*Stored data*:
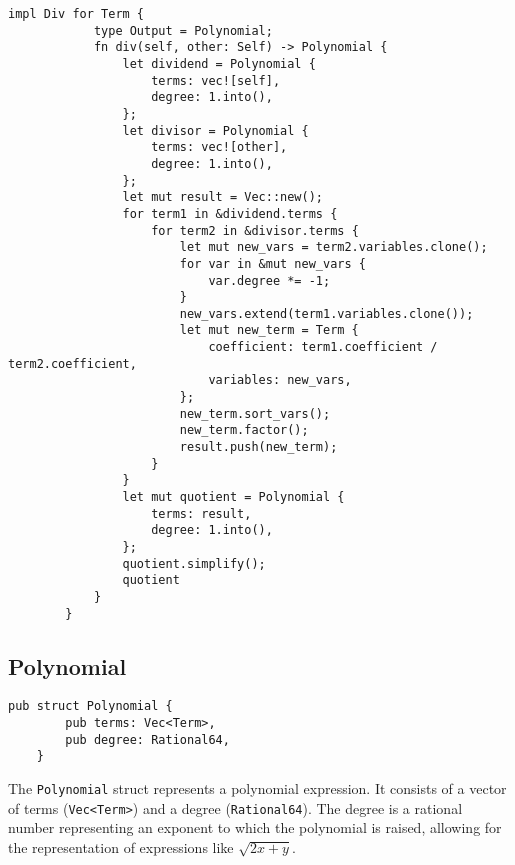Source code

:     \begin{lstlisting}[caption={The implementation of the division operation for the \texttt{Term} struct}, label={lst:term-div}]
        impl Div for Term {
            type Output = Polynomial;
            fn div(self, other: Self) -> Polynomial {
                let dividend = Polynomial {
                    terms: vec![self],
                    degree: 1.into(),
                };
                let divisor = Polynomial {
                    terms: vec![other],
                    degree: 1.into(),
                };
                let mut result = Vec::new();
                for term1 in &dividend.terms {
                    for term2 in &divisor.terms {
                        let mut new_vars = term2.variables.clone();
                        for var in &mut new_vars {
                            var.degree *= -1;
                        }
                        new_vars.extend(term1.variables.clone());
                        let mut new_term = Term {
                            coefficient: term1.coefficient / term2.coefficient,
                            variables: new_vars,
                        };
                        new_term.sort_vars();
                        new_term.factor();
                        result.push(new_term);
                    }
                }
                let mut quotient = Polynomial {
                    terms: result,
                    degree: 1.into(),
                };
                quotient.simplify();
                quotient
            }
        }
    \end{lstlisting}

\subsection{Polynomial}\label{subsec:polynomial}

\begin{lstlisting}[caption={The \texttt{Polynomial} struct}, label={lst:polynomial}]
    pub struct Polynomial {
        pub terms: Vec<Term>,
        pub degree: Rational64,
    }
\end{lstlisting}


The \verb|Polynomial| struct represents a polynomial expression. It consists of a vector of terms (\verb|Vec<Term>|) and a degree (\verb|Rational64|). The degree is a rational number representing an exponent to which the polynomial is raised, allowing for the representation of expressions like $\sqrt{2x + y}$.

*What is expected*:
Return all of the entries word for word, but omit the pictures.

*Answer to this problem*:
Source code

:     \begin{lstlisting}[caption={The implementation of the division operation for the \texttt{Term} struct}, label={lst:term-div}]
        impl Div for Term {
            type Output = Polynomial;
            fn div(self, other: Self) -> Polynomial {
                let dividend = Polynomial {
                    terms: vec![self],
                    degree: 1.into(),
                };
                let divisor = Polynomial {
                    terms: vec![other],
                    degree: 1.into(),
                };
                let mut result = Vec::new();
                for term1 in &dividend.terms {
                    for term2 in &divisor.terms {
                        let mut new_vars = term2.variables.clone();
                        for var in &mut new_vars {
                            var.degree *= -1;
                        }
                        new_vars.extend(term1.variables.clone());
                        let mut new_term = Term {
                            coefficient: term1.coefficient / term2.coefficient,
                            variables: new_vars,
                        };
                        new_term.sort_vars();
                        new_term.factor();
                        result.push(new_term);
                    }
                }
                let mut quotient = Polynomial {
                    terms: result,
                    degree: 1.into(),
                };
                quotient.simplify();
                quotient
            }
        }
    \end{lstlisting}

\subsection{Polynomial}\label{subsec:polynomial}

\begin{lstlisting}[caption={The \texttt{Polynomial} struct}, label={lst:polynomial}]
    pub struct Polynomial {
        pub terms: Vec<Term>,
        pub degree: Rational64,
    }
\end{lstlisting}


The \verb|Polynomial| struct represents a polynomial expression. It consists of a vector of terms (\verb|Vec<Term>|) and a degree (\verb|Rational64|). The degree is a rational number representing an exponent to which the polynomial is raised, allowing for the representation of expressions like $\sqrt{2x + y}$.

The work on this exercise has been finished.